Internet Marketing News Update #223, March 18, 2014

Ogilvy testing a new form of intensive consumer profiling.
Ogilvy Labs is testing a consumer profiling tool called Autograph, whose makers claim it can capture about 5,500 distinct attributes of a consumer in less than 30 seconds. A potential downside is that this requires the consumer's cooperation in spending about half a minute indicating a series of preferences, but the positive side of that is that it makes this a completely opt-in approach.
MediaPost News

Organization formulates standards for mobile app deeplinking.
In response to questions and confusion from advertisers about the best methods of deeplinking from advertisements or e-mails directly into mobile apps, a group of technology companies have joined forces to create a guide to standards and best practices for the technique. The group has created Mobiledeeplinking.org to act as a central location for publishing evolving guidance related to this issue.
Direct Marketing News

Facebook deletes its e-mail offering.
Facebook has decided to discontinue the e-mail service it once hoped would compete with gmail. Despite Facebook's huge user reach, the lack of adoption of its e-mail service illustrates the difficulty of gaining traction in an established space where the barriers to change are higher than the incentives to do so. In this context, Facebook's recent acquisition of mobile messaging system WhatsApp can be seen as an attempt to leapfrog e-mail by capturing a newer interpersonal communication medium.
Direct Marketing News

Nielsen study highlights differences in men and women as tech consumers.
A Nielsen poll found differences along gender lines on a range of topics. Some highlights: men are more likely to look at features when choosing a smartphone, while women put a greater emphasis on price; women are more likely than men to use social media for staying in touch with family and friends, while men are more likely to use it for business reasons or dating; men generally trust advertising a little more than women.
Nielsen

Yahoo's log-in change could garner accounts or isolate their web sites.
Yahoo will no longer accept Facebook or Google IDs as log-ins for featured content such as fantasy sports and Flickr.

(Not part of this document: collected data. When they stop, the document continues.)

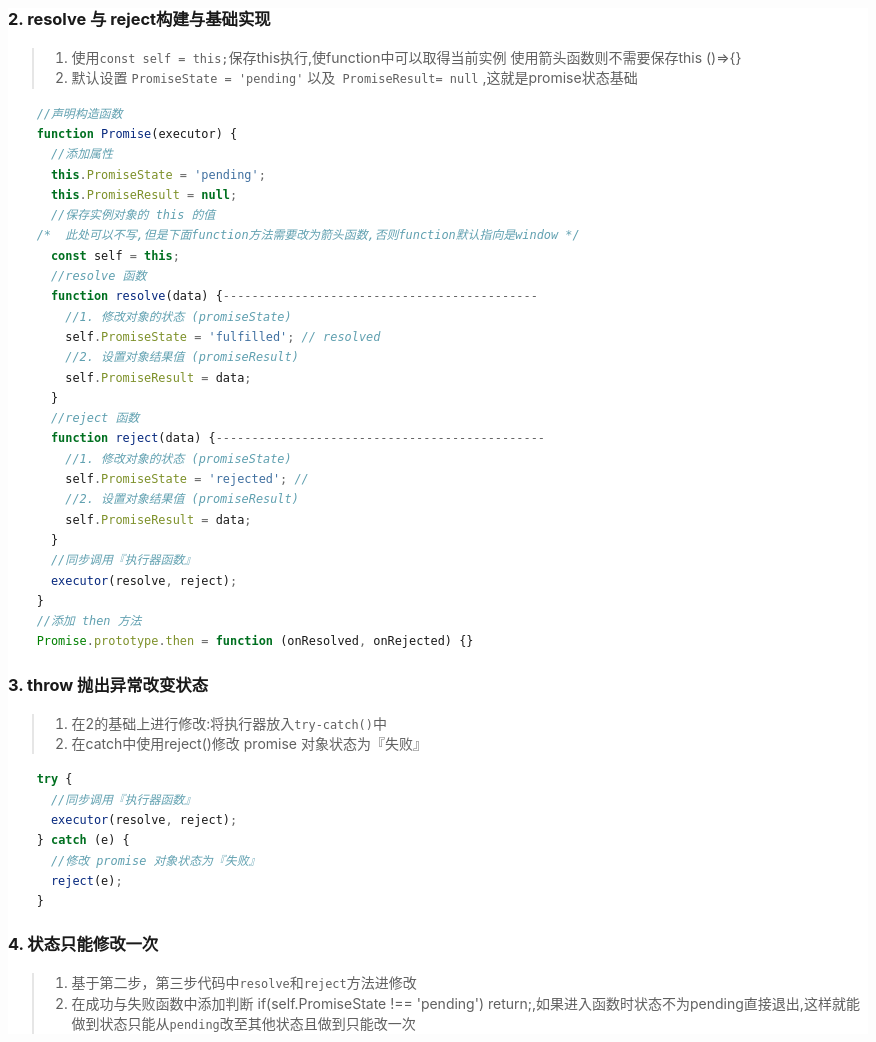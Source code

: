 ### 2. resolve 与 reject构建与基础实现
> 1. 使用`const self = this;`保存this执行,使function中可以取得当前实例
	使用箭头函数则不需要保存this ()=>{}
> 2. 默认设置 `PromiseState = 'pending'` 以及` PromiseResult= null` ,这就是promise状态基础
```javascript 
	//声明构造函数
	function Promise(executor) {
	  //添加属性
	  this.PromiseState = 'pending';
	  this.PromiseResult = null;
	  //保存实例对象的 this 的值
	/*  此处可以不写,但是下面function方法需要改为箭头函数,否则function默认指向是window */
	  const self = this; 
	  //resolve 函数
	  function resolve(data) {--------------------------------------------
	    //1. 修改对象的状态 (promiseState)
	    self.PromiseState = 'fulfilled'; // resolved
	    //2. 设置对象结果值 (promiseResult)
	    self.PromiseResult = data;
	  }
	  //reject 函数
	  function reject(data) {----------------------------------------------
	    //1. 修改对象的状态 (promiseState)
	    self.PromiseState = 'rejected'; // 
	    //2. 设置对象结果值 (promiseResult)
	    self.PromiseResult = data;
	  }
	  //同步调用『执行器函数』
	  executor(resolve, reject);
	}
	//添加 then 方法
	Promise.prototype.then = function (onResolved, onRejected) {}
```

### 3. throw 抛出异常改变状态
> 1. 在2的基础上进行修改:将执行器放入`try-catch()`中
>2. 在catch中使用reject()修改 promise 对象状态为『失败』

```javascript
	try {
      //同步调用『执行器函数』
      executor(resolve, reject);
    } catch (e) {
      //修改 promise 对象状态为『失败』
      reject(e);
    }
```

### 4. 状态只能修改一次
> 1. 基于第二步，第三步代码中`resolve`和`reject`方法进修改
> 2. 在成功与失败函数中添加判断 if(self.PromiseState !== 'pending') return;,如果进入函数时状态不为pending直接退出,这样就能做到状态只能从`pending`改至其他状态且做到只能改一次
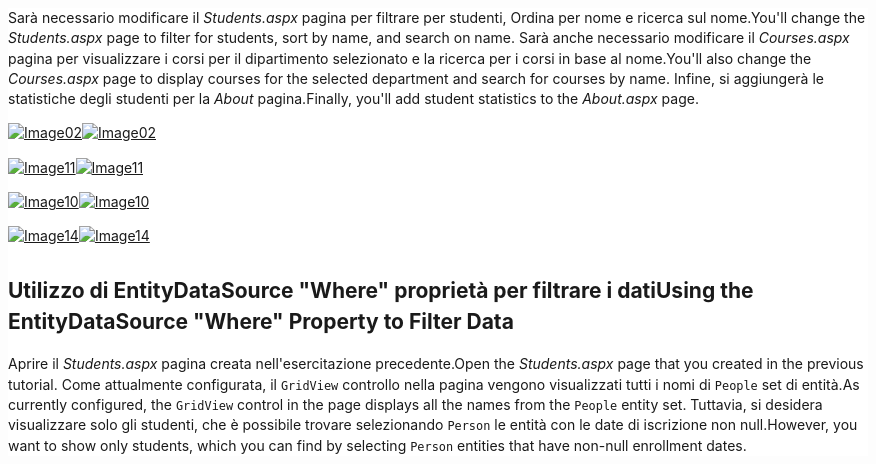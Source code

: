<span data-ttu-id="43d60-113">Sarà necessario modificare il *Students.aspx* pagina per filtrare per studenti, Ordina per nome e ricerca sul nome.</span><span class="sxs-lookup"><span data-stu-id="43d60-113">You'll change the *Students.aspx* page to filter for students, sort by name, and search on name.</span></span> <span data-ttu-id="43d60-114">Sarà anche necessario modificare il *Courses.aspx* pagina per visualizzare i corsi per il dipartimento selezionato e la ricerca per i corsi in base al nome.</span><span class="sxs-lookup"><span data-stu-id="43d60-114">You'll also change the *Courses.aspx* page to display courses for the selected department and search for courses by name.</span></span> <span data-ttu-id="43d60-115">Infine, si aggiungerà le statistiche degli studenti per la *About* pagina.</span><span class="sxs-lookup"><span data-stu-id="43d60-115">Finally, you'll add student statistics to the *About.aspx* page.</span></span>

<span data-ttu-id="43d60-116">[![Image02](the-entity-framework-and-aspnet-getting-started-part-3/_static/image2.png)](the-entity-framework-and-aspnet-getting-started-part-3/_static/image1.png)</span><span class="sxs-lookup"><span data-stu-id="43d60-116">[![Image02](the-entity-framework-and-aspnet-getting-started-part-3/_static/image2.png)](the-entity-framework-and-aspnet-getting-started-part-3/_static/image1.png)</span></span>

<span data-ttu-id="43d60-117">[![Image11](the-entity-framework-and-aspnet-getting-started-part-3/_static/image4.png)](the-entity-framework-and-aspnet-getting-started-part-3/_static/image3.png)</span><span class="sxs-lookup"><span data-stu-id="43d60-117">[![Image11](the-entity-framework-and-aspnet-getting-started-part-3/_static/image4.png)](the-entity-framework-and-aspnet-getting-started-part-3/_static/image3.png)</span></span>

<span data-ttu-id="43d60-118">[![Image10](the-entity-framework-and-aspnet-getting-started-part-3/_static/image6.png)](the-entity-framework-and-aspnet-getting-started-part-3/_static/image5.png)</span><span class="sxs-lookup"><span data-stu-id="43d60-118">[![Image10](the-entity-framework-and-aspnet-getting-started-part-3/_static/image6.png)](the-entity-framework-and-aspnet-getting-started-part-3/_static/image5.png)</span></span>

<span data-ttu-id="43d60-119">[![Image14](the-entity-framework-and-aspnet-getting-started-part-3/_static/image8.png)](the-entity-framework-and-aspnet-getting-started-part-3/_static/image7.png)</span><span class="sxs-lookup"><span data-stu-id="43d60-119">[![Image14](the-entity-framework-and-aspnet-getting-started-part-3/_static/image8.png)](the-entity-framework-and-aspnet-getting-started-part-3/_static/image7.png)</span></span>

## <a name="using-the-entitydatasource-where-property-to-filter-data"></a><span data-ttu-id="43d60-120">Utilizzo di EntityDataSource "Where" proprietà per filtrare i dati</span><span class="sxs-lookup"><span data-stu-id="43d60-120">Using the EntityDataSource "Where" Property to Filter Data</span></span>

<span data-ttu-id="43d60-121">Aprire il *Students.aspx* pagina creata nell'esercitazione precedente.</span><span class="sxs-lookup"><span data-stu-id="43d60-121">Open the *Students.aspx* page that you created in the previous tutorial.</span></span> <span data-ttu-id="43d60-122">Come attualmente configurata, il `GridView` controllo nella pagina vengono visualizzati tutti i nomi di `People` set di entità.</span><span class="sxs-lookup"><span data-stu-id="43d60-122">As currently configured, the `GridView` control in the page displays all the names from the `People` entity set.</span></span> <span data-ttu-id="43d60-123">Tuttavia, si desidera visualizzare solo gli studenti, che è possibile trovare selezionando `Person` le entità con le date di iscrizione non null.</span><span class="sxs-lookup"><span data-stu-id="43d60-123">However, you want to show only students, which you can find by selecting `Person` entities that have non-null enrollment dates.</span></span>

The move is seen as an attempt to get more people to create Yahoo accounts, but it could also drive people away from its sites.
Marketing Pilgrim

Patent infringement suit centers on SEO processes.
SEO firm BrightEdge has sued German competitor Searchmetrics, claiming that Searchmetrics violated a number of patents concerning the implementation of SEO techniques. At least one observer feels the case could prove tricky because some of the patents draw on techniques common to the SEO industry, rather truly unique processes.
Search Engine Watch

Switching between devices complicates formatting.
The challenge of formatting sites is increased by the fact that users often switch between types of devices, often for the completion of the same task. A study by Facebook found that just over half of people who own two or more devices switch between them to complete a task. Smartphones tend to be used most outside the home, while tablets are often used at home in conjunction with entertainment, and laptops/desktops are still viewed as productivity workhorses within the home.